Threads and Concurrency

Thread:

  • is an active
    • entity executing unit of a process
  • works simultaneously with others
    • many threads execute together
  • requires coordination
    • sharing of I/O devices, CPUs, memory

Process vs Thread

processvthread

Why are threads useful?

  • Parallelization => Speedup
  • Specialization => Hot cache
  • Efficiency => lower memory requirement & cheaper IPC
  • Time for context switch in threads is less, since memory is shared, hence mapping is not required between virtual and physical memory.
    • Therefore multithreading can be used to hide latency.
  • Benefits to both applications and OS code
    • Multithreaded OS kernel
      • threads working on behalf of applications
      • OS level services like daemons and drivers

What do we need to support threads?

  • Threads data structure
    • Identify threads, keep track of resource usage..
  • Mechanisms to create and manage threads
  • Mechanisms to safely coordinate among threads running concurrently in the same address space

Concurrency control and Coordination

  • Mutual exclusion
    • Exclusive access to only one thread at a time
    • mutex
  • Waiting on other threads
    • Specific condition before proceeding
    • condition variable
  • Waking up other threads from wait state

Threads and Threads creation

  • Thread data structure:

    • Thread type, Thread ID, PC, SP, registers, stack, attributes.
  • Fork(proc, args)

    • create a thread
    • not UNIX fork
t1 = fork(proc, args)   
  • Join(thread)
    • terminate a thread
child_result = join(t1)   

Example:

Thread  t1;
Shared_List list;
t1 = fork(safe_insert, 4);
safe_insert(6);
join(t1); //Optional

The list can be accessed by reading shared variable.

Mutual Exclusion

  • Mutex data structure:
    • locked?, owner, blocked_threads
lock(mutex){
    //Critical Section
    //Only one thread can access at a time
}
unlock(mutex)

mutex

Producer Consumer problem

What if the processing you wish to perform with mutual exclusion needs to occur under certain conditions?

For e.g. The producer appends items to a list until the list is full, and the consumer has to print out all the items of the list once the list if full and then empty the list. Thus we have to execute the Consumer thread only under a certain condition (here- when the list becomes empty, print items).

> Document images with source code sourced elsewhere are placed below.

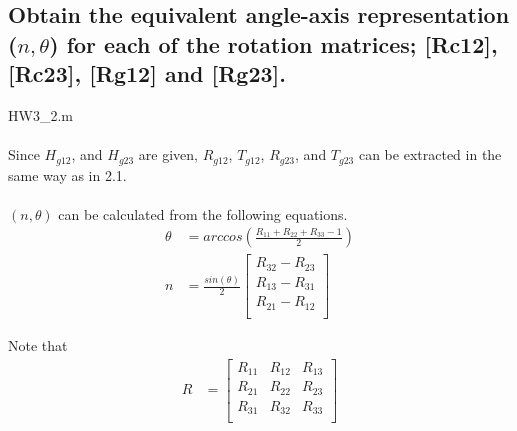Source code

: \documentclass[]{article}
\begin{document}
\newpage
\subsection{Obtain the equivalent angle-axis representation ($n, \theta$) for each of the rotation matrices; [Rc12], [Rc23], [Rg12] and [Rg23].}
HW3\_2.m\\
\\
\indent Since $H_{g12}$, and $H_{g23}$ are given, $R_{g12}$, $T_{g12}$, $R_{g23}$, and $T_{g23}$ can be extracted in the same way as in 2.1.\\
\\
\indent $(n, \theta)$ can be calculated from the following equations.
\begin{align*}
\theta &= arccos
\left(
\frac{R_{11}+R_{22}+R_{33}-1}{2}
\right)\\
n &= \frac{sin(\theta)}{2}
\begin{bmatrix}
R_{32}-R_{23}\\
R_{13}-R_{31}\\
R_{21}-R_{12}\\
\end{bmatrix}
\end{align*}

\indent Note that
\begin{align*}
R &= 
\begin{bmatrix}
R_{11} & R_{12} & R_{13} \\
R_{21} & R_{22} & R_{23} \\
R_{31} & R_{32} & R_{33} \\
\end{bmatrix}
\end{align*}
\end{document}
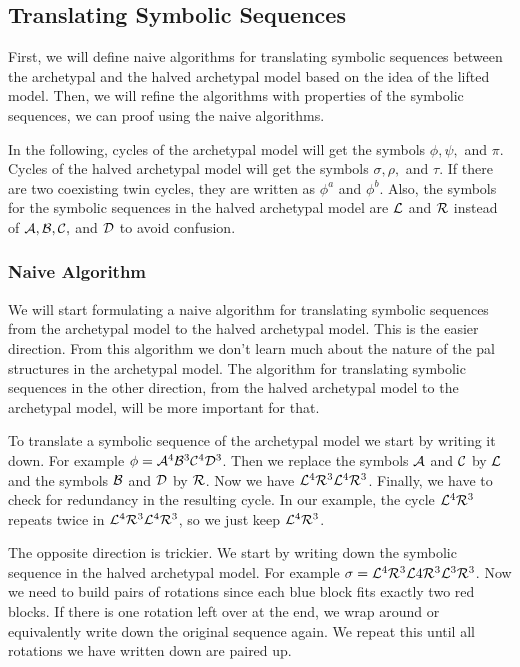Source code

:\subsection{Translating Symbolic Sequences}
\label{sec:add.halved.tanslating}

First, we will define naive algorithms for translating symbolic sequences between the archetypal and the halved archetypal model based on the idea of the lifted model.
Then, we will refine the algorithms with properties of the symbolic sequences, we can proof using the naive algorithms.

In the following, cycles of the archetypal model will get the symbols $\phi, \psi,$ and $\pi$.
Cycles of the halved archetypal model will get the symbols $\sigma, \rho,$ and $\tau$.
If there are two coexisting twin cycles, they are written as $\phi^a$ and $\phi^b$.
Also, the symbols for the symbolic sequences in the halved archetypal model are $\mathcal{L}$ and $\mathcal{R}$ instead of $\mathcal{A}, \mathcal{B}, \mathcal{C},$ and $\mathcal{D}$ to avoid confusion.

\subsubsection{Naive Algorithm}

We will start formulating a naive algorithm for translating symbolic sequences from the archetypal model to the halved archetypal model.
This is the easier direction.
From this algorithm we don't learn much about the nature of the \gls{pal} structures in the archetypal model.
The algorithm for translating symbolic sequences in the other direction, from the halved archetypal model to the archetypal model, will be more important for that.

To translate a symbolic sequence of the archetypal model we start by writing it down.
For example $\phi = \mathcal{A}^4\mathcal{B}^3\mathcal{C}^4\mathcal{D}^3$.
Then we replace the symbols $\mathcal{A}$ and $\mathcal{C}$ by $\mathcal{L}$ and the symbols $\mathcal{B}$ and $\mathcal{D}$ by $\mathcal{R}$.
Now we have $\mathcal{L}^4\mathcal{R}^3\mathcal{L}^4\mathcal{R}^3$.
Finally, we have to check for redundancy in the resulting cycle.
In our example, the cycle $\mathcal{L}^4\mathcal{R}^3$ repeats twice in $\mathcal{L}^4\mathcal{R}^3\mathcal{L}^4\mathcal{R}^3$, so we just keep $\mathcal{L}^4\mathcal{R}^3$.

The opposite direction is trickier.
We start by writing down the symbolic sequence in the halved archetypal model.
For example $\sigma = \mathcal{L}^4\mathcal{R}^3\mathcal{L}4\mathcal{R}^3\mathcal{L}^3\mathcal{R}^3$.
Now we need to build pairs of rotations since each blue block fits exactly two red blocks.
If there is one rotation left over at the end, we wrap around or equivalently write down the original sequence again.
We repeat this until all rotations we have written down are paired up.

Solution: Use Condition Variables

  • Wait(mutex, condition)

    • mutex is automatically released and re-aquired on wait
    • The consumer applies Wait until the list is full
  • Signal(condition)

    • Notify only one thread waiting on condition
    • The Producer applies Signal to the Consumer thread when the list is full
  • Broadcast(condition)
    • Notify all waiting threads

producerconsumer

Readers / Writer problem

  • 0 or more readers can access a resource
  • 0 or 1 writer can write the resource concurrently at the same time

  • One solution:

    • lock on resource
      • good for writer
      • too restrictive for readers
  • Better solution:

if ((read_count == 0) & (read_count == 0))
    R okay, W okay
if (read_count > 0)
    R okay    
if (read_count == 1)
    R not-okay, W not-okay    

State of shared resource:

  • free : resource_counter = 0
  • reading : resource_counter > 0
  • writing : resource_counter = -1

Thus essentially we can apply mutex on the new proxy 'resource_counter' variable that represents the state of the shared resource.

Avoiding common mistakes

  • keep track of mutex/lock variable used with a resource
    • e.g. mutex_type m1; // mutex for file1
  • check that you are always and correctly using lock and unlock - Compilers can be used as they generate errors/warnings to correct this type of mistake
  • Use a single mutex to access a single resource
  • check that you are signalling correct condition
  • check that you are not using signal when broadcast is needed
    • signal : only 1 thread is will proceed, remaining threads will wait
  • check thread execution order to be controlled by signals to condition variables

Spurious(Unnecessary) Wake ups

When we wake up threads knowing they may not be able to proceed.

Deadlocks

Two or more competing threads are said to be in a deadlock if they are waiting on each other to complete, but none of them ever do.

deadlock

Here T1 and T2 are in deadlock.

How to avoid this?

  1. Unlock T1 before locking T2
    • Fine-grained locking but T1 nad T2 may both be required
  2. Use one mega lock, get all locks upfront, then release at end
    • For some applications this may be ok. But generally its too restrictive and limits parallelism
  3. Maintain lock order
    • first m_T1
    • then m_T2
      • this will prevent cycles in wait graph

A cycle in wait graph is necessary and sufficient for deadlock to occur.
(thread-waiting-on-resource ---edge---> thread-owning-resource)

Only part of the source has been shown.